= TASK PROMPT =
Set down the records once more, please, exactly and with the pictures left out.

= Stored data entries =
☆ ☆ ☆ ☆ ☆
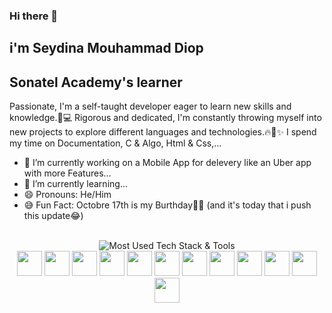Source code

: ### Hi there 👋

## i'm Seydina Mouhammad Diop

## Sonatel Academy's learner 

Passionate, I'm a self-taught developer eager to learn new skills and knowledge.🚀💻
Rigorous and dedicated, I'm constantly throwing myself into new projects to explore different languages and technologies.🔥🚀✨
I spend my time on Documentation, C & Algo, Html & Css,...


- 🔭 I’m currently working on a Mobile App for delevery like an Uber app with more Features...
- 🌱 I’m currently learning...
- 😄 Pronouns: He/Him
- 😅 Fun Fact: Octobre 17th is my Burthday🎉🎁 (and it's today that i push this update😂)

<br/>

<div align="center">
<img src="https://img.shields.io/badge/MOST%20USED-TECH%20STACK%20%26%20TOOLS-FF69B4?style=for-the-badge&logo=github&logoColor=pirple" alt="Most Used Tech Stack & Tools">



<div align="center">

<img width="40" src="https://cdn.svgporn.com/logos/visual-studio-code.svg"/>

<img width="40" src="https://cdn.svgporn.com/logos/figma.svg"/>
<img width="40" src="https://cdn.svgporn.com/logos/terminal.svg"/>
<img width="40" src="https://camo.githubusercontent.com/947129b878be305615187fcb938d0658ae8780b287f1867175972bd45a933338/68747470733a2f2f63646e2e737667706f726e2e636f6d2f6c6f676f732f7068702e737667"/>
<img width="40" src="https://upload.wikimedia.org/wikipedia/commons/1/18/C_Programming_Language.svg"/>
<img width="40" src="https://raw.githubusercontent.com/gilbarbara/logos/master/logos/typescript-icon.svg"/>
<img width="40" src="https://raw.githubusercontent.com/gilbarbara/logos/master/logos/javascript.svg"/>
<img width="40" src="https://cdn.svgporn.com/logos/mysql.svg"/>
<img width="40" src="https://cdn.svgporn.com/logos/postgresql.svg"/>
<img width="40" src="https://static-00.iconduck.com/assets.00/prisma-icon-1695x2048-posier44.png"/>

<img width="40" src="https://camo.githubusercontent.com/ea5259d80ab25b1c8503c02988914a77793e5a9a4ae17fa323ff73365446a488/68747470733a2f2f63646e2e737667706f726e2e636f6d2f6c6f676f732f776f726470726573732d69636f6e2e737667"/>
<img width="40" src="https://camo.githubusercontent.com/581002fd9eaf5806fc757d20d3e3981503b053549a17152cde753626e99fb536/68747470733a2f2f63646e2e737667706f726e2e636f6d2f6c6f676f732f6a6176612e737667"/>

<!--
**DS1003/DS1003** is a ✨ _special_ ✨ repository because its `README.md` (this file) appears on your GitHub profile.

Here are some ideas to get you started:


- 👯 I’m looking to collaborate on ...
- 🤔 I’m looking for help with ...
- 💬 Ask me about ...
- 📫 How to reach me: ...



echo "# Sonatel-Academy" >> README.md
git init
git add README.md
git commit -m "first commit"
git branch -M main
git remote add origin https://github.com/DS1003/Sonatel-Academy.git
git push -u origin main
-->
☆ ☆ ☆ ☆ ☆
= COMPLETED EXERCISE =
Source code

: ### Hi there 👋

## i'm Seydina Mouhammad Diop

## Sonatel Academy's learner 

Passionate, I'm a self-taught developer eager to learn new skills and knowledge.🚀💻
Rigorous and dedicated, I'm constantly throwing myself into new projects to explore different languages and technologies.🔥🚀✨
I spend my time on Documentation, C & Algo, Html & Css,...


- 🔭 I’m currently working on a Mobile App for delevery like an Uber app with more Features...
- 🌱 I’m currently learning...
- 😄 Pronouns: He/Him
- 😅 Fun Fact: Octobre 17th is my Burthday🎉🎁 (and it's today that i push this update😂)

<br/>

<div align="center">
<img src="https://img.shields.io/badge/MOST%20USED-TECH%20STACK%20%26%20TOOLS-FF69B4?style=for-the-badge&logo=github&logoColor=pirple" alt="Most Used Tech Stack & Tools">



<div align="center">

<img width="40" src="https://cdn.svgporn.com/logos/visual-studio-code.svg"/>

<img width="40" src="https://cdn.svgporn.com/logos/figma.svg"/>
<img width="40" src="https://cdn.svgporn.com/logos/terminal.svg"/>
<img width="40" src="https://camo.githubusercontent.com/947129b878be305615187fcb938d0658ae8780b287f1867175972bd45a933338/68747470733a2f2f63646e2e737667706f726e2e636f6d2f6c6f676f732f7068702e737667"/>
<img width="40" src="https://upload.wikimedia.org/wikipedia/commons/1/18/C_Programming_Language.svg"/>
<img width="40" src="https://raw.githubusercontent.com/gilbarbara/logos/master/logos/typescript-icon.svg"/>
<img width="40" src="https://raw.githubusercontent.com/gilbarbara/logos/master/logos/javascript.svg"/>
<img width="40" src="https://cdn.svgporn.com/logos/mysql.svg"/>
<img width="40" src="https://cdn.svgporn.com/logos/postgresql.svg"/>
<img width="40" src="https://static-00.iconduck.com/assets.00/prisma-icon-1695x2048-posier44.png"/>

<img width="40" src="https://camo.githubusercontent.com/ea5259d80ab25b1c8503c02988914a77793e5a9a4ae17fa323ff73365446a488/68747470733a2f2f63646e2e737667706f726e2e636f6d2f6c6f676f732f776f726470726573732d69636f6e2e737667"/>
<img width="40" src="https://camo.githubusercontent.com/581002fd9eaf5806fc757d20d3e3981503b053549a17152cde753626e99fb536/68747470733a2f2f63646e2e737667706f726e2e636f6d2f6c6f676f732f6a6176612e737667"/>

<!--
**DS1003/DS1003** is a ✨ _special_ ✨ repository because its `README.md` (this file) appears on your GitHub profile.

Here are some ideas to get you started:


- 👯 I’m looking to collaborate on ...
- 🤔 I’m looking for help with ...
- 💬 Ask me about ...
- 📫 How to reach me: ...



echo "# Sonatel-Academy" >> README.md
git init
git add README.md
git commit -m "first commit"
git branch -M main
git remote add origin https://github.com/DS1003/Sonatel-Academy.git
git push -u origin main
-->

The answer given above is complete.